32. Verify Ampère's law in the case shown in the figure, assuming the known equation for the field of a wire. A wire carrying current \(I\) passes perpendicularly through the center of the rectangular Ampèrian surface. The length of the rectangle is infinite, so it's not necessary to compute the contributions of the ends.

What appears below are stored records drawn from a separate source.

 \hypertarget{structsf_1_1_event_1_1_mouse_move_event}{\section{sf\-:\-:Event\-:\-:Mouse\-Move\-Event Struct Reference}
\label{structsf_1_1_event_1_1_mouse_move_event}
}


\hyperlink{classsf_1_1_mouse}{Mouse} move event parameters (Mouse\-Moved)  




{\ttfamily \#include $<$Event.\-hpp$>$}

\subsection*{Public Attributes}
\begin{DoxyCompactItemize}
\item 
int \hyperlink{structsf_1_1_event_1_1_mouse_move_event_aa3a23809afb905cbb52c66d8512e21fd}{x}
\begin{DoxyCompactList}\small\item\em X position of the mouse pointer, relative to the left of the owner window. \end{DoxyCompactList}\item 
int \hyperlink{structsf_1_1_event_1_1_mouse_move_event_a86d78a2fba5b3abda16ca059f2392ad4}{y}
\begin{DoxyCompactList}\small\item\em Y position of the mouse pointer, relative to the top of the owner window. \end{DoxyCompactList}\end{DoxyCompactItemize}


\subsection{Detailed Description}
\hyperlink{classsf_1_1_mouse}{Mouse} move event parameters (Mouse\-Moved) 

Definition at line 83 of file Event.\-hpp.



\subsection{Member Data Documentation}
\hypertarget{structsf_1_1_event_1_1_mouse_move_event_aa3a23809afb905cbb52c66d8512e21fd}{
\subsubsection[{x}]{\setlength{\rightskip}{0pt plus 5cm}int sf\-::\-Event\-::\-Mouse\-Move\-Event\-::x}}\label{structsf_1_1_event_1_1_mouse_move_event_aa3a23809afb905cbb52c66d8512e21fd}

33. The purpose of this problem is to find how the gain of a transformer depends on its construction.
(a) The number of loops of wire, \(N\), in a solenoid is changed, while keeping the length constant. How does the impedance depend on \(N\)? State your answer as a proportionality, e.g., \(Z\propto N^3\) or \(Z\propto N^{-5}\).
(b) For a given AC voltage applied across the inductor, how does the magnetic field depend on \(N\)? You need to take into account both the dependence of a solenoid's field on \(N\) for a given current and your answer to part a, which affects the current.
(c) Now consider a transformer consisting of two solenoids. The input side has \(N_1\) loops, and the output \(N_2\). We wish to find how the output voltage \(V_2\) depends on \(N_1\), \(N_2\), and the input voltage \(V_1\). The text has already established \(V_2\propto V_1N_2\), so it only remains to find the dependence on \(N_1\). Use your result from part b to accomplish this. The ratio \(V_2/V_1\) is called the voltage gain.

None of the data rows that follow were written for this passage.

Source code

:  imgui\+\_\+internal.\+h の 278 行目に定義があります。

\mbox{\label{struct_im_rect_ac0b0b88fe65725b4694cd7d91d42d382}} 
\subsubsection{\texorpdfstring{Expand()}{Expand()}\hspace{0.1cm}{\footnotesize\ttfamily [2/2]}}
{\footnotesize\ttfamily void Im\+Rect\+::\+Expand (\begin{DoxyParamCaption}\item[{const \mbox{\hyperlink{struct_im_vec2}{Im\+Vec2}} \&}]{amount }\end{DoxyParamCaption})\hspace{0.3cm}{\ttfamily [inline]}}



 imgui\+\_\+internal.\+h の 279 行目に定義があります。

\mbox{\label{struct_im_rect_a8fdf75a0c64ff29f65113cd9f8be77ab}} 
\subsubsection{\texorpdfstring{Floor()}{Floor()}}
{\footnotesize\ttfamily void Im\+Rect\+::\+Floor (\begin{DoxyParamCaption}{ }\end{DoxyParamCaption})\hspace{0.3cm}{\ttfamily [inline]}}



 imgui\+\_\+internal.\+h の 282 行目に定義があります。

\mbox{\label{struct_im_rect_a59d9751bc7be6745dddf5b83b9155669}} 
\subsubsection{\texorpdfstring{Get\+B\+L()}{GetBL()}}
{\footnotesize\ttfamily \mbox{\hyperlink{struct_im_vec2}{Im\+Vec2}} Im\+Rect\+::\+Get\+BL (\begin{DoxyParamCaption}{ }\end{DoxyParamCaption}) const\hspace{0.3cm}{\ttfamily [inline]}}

34. Problem 33 dealt with the dependence of a transformer's gain on the number of loops of wire in the input solenoid. Carry out a similar analysis of how the gain depends on the frequency at which the circuit is operated.

35. A U-shaped wire makes electrical contact with a second, straight wire, which rolls along it to the right, as shown in the figure. The whole thing is immersed in a uniform magnetic field, which is perpendicular to the plane of the circuit. The resistance of the rolling wire is much greater than that of the U.
(a) Find the direction of the force on the wire based on conservation of energy.
(b) Verify the direction of the force using right-hand rules.
(c) Find magnitude of the force acting on the wire. There is more than one way to do this, but please do it using Faraday's law (which works even though it's the Ampèrian surface itself that is changing, rather than the field).(answer check available at
(d) Consider how the answer to part a would have changed if the direction of the field had been reversed, and also do the case where the direction of the rolling wire's motion is reversed. Verify that this is in agreement with your answer to part c.

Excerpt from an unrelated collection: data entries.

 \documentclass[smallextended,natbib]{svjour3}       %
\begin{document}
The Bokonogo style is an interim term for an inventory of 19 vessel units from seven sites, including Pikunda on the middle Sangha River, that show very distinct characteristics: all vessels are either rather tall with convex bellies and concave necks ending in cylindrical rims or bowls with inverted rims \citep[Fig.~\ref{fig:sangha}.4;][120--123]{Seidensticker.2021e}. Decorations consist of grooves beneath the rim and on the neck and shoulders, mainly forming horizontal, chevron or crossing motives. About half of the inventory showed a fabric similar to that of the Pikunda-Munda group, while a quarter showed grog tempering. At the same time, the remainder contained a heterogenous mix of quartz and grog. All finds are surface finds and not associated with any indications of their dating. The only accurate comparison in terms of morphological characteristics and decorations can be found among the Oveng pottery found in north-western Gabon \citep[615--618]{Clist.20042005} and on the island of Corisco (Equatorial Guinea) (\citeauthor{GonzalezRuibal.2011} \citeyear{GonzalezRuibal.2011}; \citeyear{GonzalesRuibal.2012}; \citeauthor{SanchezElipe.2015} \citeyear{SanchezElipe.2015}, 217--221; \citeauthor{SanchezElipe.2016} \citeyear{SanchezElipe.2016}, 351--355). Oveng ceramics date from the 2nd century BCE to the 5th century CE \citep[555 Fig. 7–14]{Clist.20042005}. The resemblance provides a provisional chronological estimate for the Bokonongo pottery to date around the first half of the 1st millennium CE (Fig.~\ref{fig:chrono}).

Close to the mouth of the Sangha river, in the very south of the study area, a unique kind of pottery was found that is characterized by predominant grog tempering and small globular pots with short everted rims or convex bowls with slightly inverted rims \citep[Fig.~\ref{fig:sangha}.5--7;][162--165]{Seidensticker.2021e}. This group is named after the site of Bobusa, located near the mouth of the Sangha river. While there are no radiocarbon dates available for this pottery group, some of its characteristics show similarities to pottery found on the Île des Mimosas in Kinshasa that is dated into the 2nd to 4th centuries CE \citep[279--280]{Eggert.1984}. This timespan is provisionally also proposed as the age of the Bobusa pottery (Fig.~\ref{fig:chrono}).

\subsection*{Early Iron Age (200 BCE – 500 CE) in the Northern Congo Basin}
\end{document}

36. A charged particle is in motion at speed \(v\), in a region of vacuum through which an electromagnetic wave is passing. In what direction should the particle be moving in order to minimize the total force acting on it? Consider both possibilities for the sign of the charge. (Based on a problem by David J. Raymond.)

37. A wire loop of resistance \(R\) and area \(A\), lying in the \(y-z\) plane, falls through a nonuniform magnetic field \(\mathbf{B}=kz\hat{\mathbf{x}}\), where \(k\) is a constant. The \(z\) axis is vertical.
(a) Find the direction of the force on the wire based on conservation of energy.
(b) Verify the direction of the force using right-hand rules.
(c) Find the magnetic force on the wire.(answer check available at

38. A capacitor has parallel plates of area \(A\), separated by a distance \(h\). If there is a vacuum between the plates, then Gauss's law gives \(E=4\pi k\sigma=4\pi kq/A\) for the field between the plates, and combining this with \(E=V/h\), we find \(C=q/V=(1/4\pi k)A/h\). (a) Generalize this derivation to the case where there is a dielectric between the plates. (b) Suppose we have a list of possible materials we could choose as dielectrics, and we wish to construct a capacitor that will have the highest possible energy density, \(U_e/v\), where \(v\) is the volume. For each dielectric, we know its permittivity \(\epsilon\), and also the maximum electric field \(E\) it can sustain without breaking down and allowing sparks to cross between the plates. Write the maximum energy density in terms of these two variables, and determine a figure of merit that could be used to decide which material would be the best choice.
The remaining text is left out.